# WORK REQUEST
Exact reproduction required: the lines below from the line with "- [ ] Display img of the article" to the line with "- [x] Bullet Points list (-)", both ends included, and no others.

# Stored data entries

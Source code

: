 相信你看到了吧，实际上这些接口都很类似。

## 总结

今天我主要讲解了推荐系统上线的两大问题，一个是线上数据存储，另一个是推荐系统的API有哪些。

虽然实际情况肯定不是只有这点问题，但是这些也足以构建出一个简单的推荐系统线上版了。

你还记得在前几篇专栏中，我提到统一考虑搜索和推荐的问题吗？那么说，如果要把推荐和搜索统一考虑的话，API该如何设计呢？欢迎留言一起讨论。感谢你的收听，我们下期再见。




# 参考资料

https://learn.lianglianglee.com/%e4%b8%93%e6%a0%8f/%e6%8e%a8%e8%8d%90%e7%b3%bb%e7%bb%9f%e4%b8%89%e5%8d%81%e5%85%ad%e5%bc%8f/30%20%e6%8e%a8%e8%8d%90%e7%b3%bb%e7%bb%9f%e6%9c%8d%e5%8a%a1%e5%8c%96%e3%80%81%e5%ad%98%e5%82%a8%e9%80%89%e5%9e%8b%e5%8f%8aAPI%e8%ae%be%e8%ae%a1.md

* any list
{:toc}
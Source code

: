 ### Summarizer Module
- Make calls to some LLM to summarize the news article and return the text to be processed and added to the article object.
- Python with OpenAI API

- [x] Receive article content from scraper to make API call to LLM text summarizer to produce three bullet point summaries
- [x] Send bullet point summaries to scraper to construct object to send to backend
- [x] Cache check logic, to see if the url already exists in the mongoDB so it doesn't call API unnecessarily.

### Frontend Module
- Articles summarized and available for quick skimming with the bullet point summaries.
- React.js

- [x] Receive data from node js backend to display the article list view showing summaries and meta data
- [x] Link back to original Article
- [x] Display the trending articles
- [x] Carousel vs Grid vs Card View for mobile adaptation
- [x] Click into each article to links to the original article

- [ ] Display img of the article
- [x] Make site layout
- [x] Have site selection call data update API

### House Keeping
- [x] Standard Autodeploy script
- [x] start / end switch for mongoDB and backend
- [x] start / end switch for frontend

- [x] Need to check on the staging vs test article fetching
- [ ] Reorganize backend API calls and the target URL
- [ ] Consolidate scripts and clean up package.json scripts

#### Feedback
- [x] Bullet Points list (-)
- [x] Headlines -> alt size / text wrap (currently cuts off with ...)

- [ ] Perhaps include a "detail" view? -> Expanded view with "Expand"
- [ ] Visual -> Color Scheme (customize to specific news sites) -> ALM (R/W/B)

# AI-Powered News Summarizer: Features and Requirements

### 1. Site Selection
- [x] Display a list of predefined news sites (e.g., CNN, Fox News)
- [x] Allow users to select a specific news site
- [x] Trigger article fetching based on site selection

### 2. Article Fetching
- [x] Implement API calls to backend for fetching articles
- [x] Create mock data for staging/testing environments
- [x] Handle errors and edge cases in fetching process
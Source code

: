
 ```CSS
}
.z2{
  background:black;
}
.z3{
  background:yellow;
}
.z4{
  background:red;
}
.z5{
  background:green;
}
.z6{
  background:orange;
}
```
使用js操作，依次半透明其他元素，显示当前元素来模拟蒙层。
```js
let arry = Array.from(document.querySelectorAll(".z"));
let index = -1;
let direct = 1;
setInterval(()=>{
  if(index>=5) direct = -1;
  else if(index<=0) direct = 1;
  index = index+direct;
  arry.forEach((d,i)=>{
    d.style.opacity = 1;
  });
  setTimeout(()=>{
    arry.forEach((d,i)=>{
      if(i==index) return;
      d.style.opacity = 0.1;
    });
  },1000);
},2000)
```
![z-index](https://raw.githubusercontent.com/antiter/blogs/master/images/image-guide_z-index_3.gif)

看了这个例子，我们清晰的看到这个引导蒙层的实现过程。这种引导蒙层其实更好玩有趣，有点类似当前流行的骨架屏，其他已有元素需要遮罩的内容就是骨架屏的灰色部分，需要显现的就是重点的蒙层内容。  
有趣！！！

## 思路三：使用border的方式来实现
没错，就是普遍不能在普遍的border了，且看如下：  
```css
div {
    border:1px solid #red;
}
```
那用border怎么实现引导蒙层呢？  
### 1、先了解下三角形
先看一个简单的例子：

# RESPONSE AREA
- [ ] Display img of the article
- [x] Make site layout
- [x] Have site selection call data update API

### House Keeping
- [x] Standard Autodeploy script
- [x] start / end switch for mongoDB and backend
- [x] start / end switch for frontend

- [x] Need to check on the staging vs test article fetching
- [ ] Reorganize backend API calls and the target URL
- [ ] Consolidate scripts and clean up package.json scripts

#### Feedback
- [x] Bullet Points list (-)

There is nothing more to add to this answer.